Jamaica Bay is located within the only national park in New York City, a place where herring gulls pirouette overhead, Canada geese sail in naval formation in quiet coves and harbor seals frolic on the shoreline.
But Jamaica Bay also is home to something far less breathtaking: abandoned boats.
At any time, scores of discarded boats — dinghies, rowboats, runabouts, even the occasional barge — litter the shores and lie submerged in its shallow water. It's a nautical junkyard, one more worry for ecologists in an area of the Gateway National Recreation Area where delicate marshes already are imperiled by rising water.
National Park Service officials say many of the boats are dumped by owners who simply don't want to deal with the hassle and cost of taking them to salvage yards. Others have simply drifted in after breaking away from their slips.
Clean-up effort ongoing
A dozen state, city and federal agencies have teamed up recently to clean up Jamaica Bay's not-so-incredible hulks, spending hours each week yanking them from the bay. But as crews pull the watercraft from the bay, more replace them.

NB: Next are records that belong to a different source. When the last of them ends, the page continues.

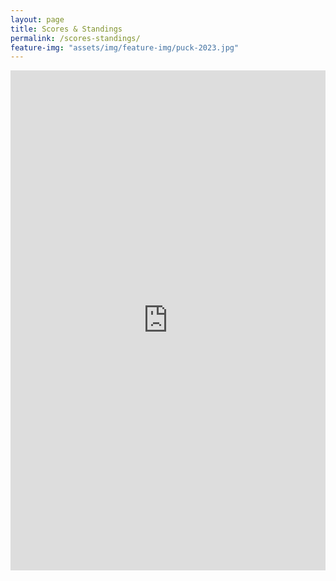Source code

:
 ```yaml
---
layout: page
title: Scores & Standings
permalink: /scores-standings/
feature-img: "assets/img/feature-img/puck-2023.jpg"
---
```

<div class="posts">
    <div class="posts-teaser">
        <iframe src="https://gamesheetstats.com/seasons/6740/teams/253585/schedule?configuration[primary-colour]=73000a&configuration[secondary-colour]=000000&configuration[logo]=false" frameborder="0" style="width:100%; height: 800px;"></iframe>
    </div>
</div>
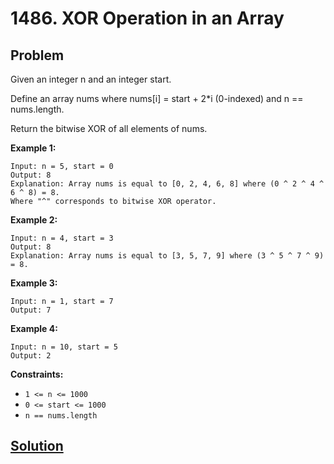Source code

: # 1486. XOR Operation in an Array

## Problem

Given an integer n and an integer start.

Define an array nums where nums[i] = start + 2*i (0-indexed) and n == nums.length.

Return the bitwise XOR of all elements of nums.

**Example 1:**
```
Input: n = 5, start = 0
Output: 8
Explanation: Array nums is equal to [0, 2, 4, 6, 8] where (0 ^ 2 ^ 4 ^ 6 ^ 8) = 8.
Where "^" corresponds to bitwise XOR operator.
```

**Example 2:**
```
Input: n = 4, start = 3
Output: 8
Explanation: Array nums is equal to [3, 5, 7, 9] where (3 ^ 5 ^ 7 ^ 9) = 8.
```

**Example 3:**
```
Input: n = 1, start = 7
Output: 7
```

**Example 4:**
```
Input: n = 10, start = 5
Output: 2
```

**Constraints:**
* ```1 <= n <= 1000```
* ```0 <= start <= 1000```
* ```n == nums.length```

## [Solution](answer.py)
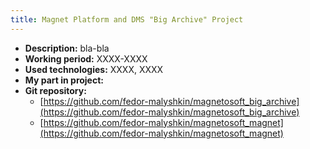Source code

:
 ```yaml
---
title: Magnet Platform and DMS "Big Archive" Project
---
```


* **Description:** bla-bla
* **Working period:** XXXX-XXXX
* **Used technologies:** XXXX, XXXX
* **My part in project:**
* **Git repository:**
	* [https://github.com/fedor-malyshkin/magnetosoft_big_archive](https://github.com/fedor-malyshkin/magnetosoft_big_archive)
	* [https://github.com/fedor-malyshkin/magnetosoft_magnet](https://github.com/fedor-malyshkin/magnetosoft_magnet)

John Daskalakis, a National Park Service district ranger, said a recent GPS survey of Jamaica Bay pinpointed about 88 wrecks and discards along the shore, of which 38 have been recovered, leaving 50 yet to be pulled out.

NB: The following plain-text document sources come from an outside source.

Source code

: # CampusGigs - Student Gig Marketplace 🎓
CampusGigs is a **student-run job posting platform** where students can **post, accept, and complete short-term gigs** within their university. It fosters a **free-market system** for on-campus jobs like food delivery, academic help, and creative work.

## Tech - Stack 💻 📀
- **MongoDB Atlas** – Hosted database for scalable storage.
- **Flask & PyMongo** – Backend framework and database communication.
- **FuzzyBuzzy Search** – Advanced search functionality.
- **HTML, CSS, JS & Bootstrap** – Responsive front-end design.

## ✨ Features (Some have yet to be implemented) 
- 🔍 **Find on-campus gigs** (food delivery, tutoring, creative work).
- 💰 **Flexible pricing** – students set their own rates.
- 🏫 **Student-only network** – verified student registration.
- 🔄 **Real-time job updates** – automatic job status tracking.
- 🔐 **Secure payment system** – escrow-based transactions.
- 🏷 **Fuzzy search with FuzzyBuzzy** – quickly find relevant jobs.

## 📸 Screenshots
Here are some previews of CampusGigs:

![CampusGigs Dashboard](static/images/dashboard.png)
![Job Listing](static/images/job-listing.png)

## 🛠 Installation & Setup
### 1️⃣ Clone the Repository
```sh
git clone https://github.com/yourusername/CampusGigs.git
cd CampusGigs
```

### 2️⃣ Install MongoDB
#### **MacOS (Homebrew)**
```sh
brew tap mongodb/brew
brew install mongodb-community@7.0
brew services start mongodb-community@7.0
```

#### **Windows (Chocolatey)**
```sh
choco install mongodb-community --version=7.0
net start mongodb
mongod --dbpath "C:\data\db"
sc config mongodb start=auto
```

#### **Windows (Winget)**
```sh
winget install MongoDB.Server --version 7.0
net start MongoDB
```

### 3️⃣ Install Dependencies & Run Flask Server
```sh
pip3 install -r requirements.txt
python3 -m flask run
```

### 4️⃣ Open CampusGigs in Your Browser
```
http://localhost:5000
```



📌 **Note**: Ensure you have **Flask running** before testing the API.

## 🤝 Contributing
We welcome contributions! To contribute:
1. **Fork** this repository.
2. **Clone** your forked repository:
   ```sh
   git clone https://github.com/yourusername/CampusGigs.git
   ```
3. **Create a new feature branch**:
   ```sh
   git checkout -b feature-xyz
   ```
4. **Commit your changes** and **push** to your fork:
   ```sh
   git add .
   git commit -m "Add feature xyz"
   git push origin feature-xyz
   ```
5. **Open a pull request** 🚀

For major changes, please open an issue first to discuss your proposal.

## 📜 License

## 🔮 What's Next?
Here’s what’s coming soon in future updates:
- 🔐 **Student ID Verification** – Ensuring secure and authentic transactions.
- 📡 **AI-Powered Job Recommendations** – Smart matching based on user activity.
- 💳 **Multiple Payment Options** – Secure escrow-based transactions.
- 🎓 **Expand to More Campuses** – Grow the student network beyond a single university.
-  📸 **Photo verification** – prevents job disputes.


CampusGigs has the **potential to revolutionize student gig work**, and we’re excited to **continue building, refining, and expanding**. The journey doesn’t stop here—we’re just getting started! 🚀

"That doesn't include the creeks leading into the bay," he said. "I've heard there are as many as 160, and a lot of them wind up in the creeks."
They may pose threats to the environment, to navigation, or simply spoil the experience for visitors. Some derelict craft have become hangouts for drug users, and those with engines can leak oil onto beaches or into the water, especially during storm surges, he said.
The 25,000-acre bay, flanked by John F. Kennedy International Airport and blocked from the ocean by the Rockaway Peninsula, is a key part of the Gateway National Recreation Area. About a third is set off as a national wildlife refuge, with more than 350 reported resident and migrant fliers, from hawks and herons to Monarch butterflies.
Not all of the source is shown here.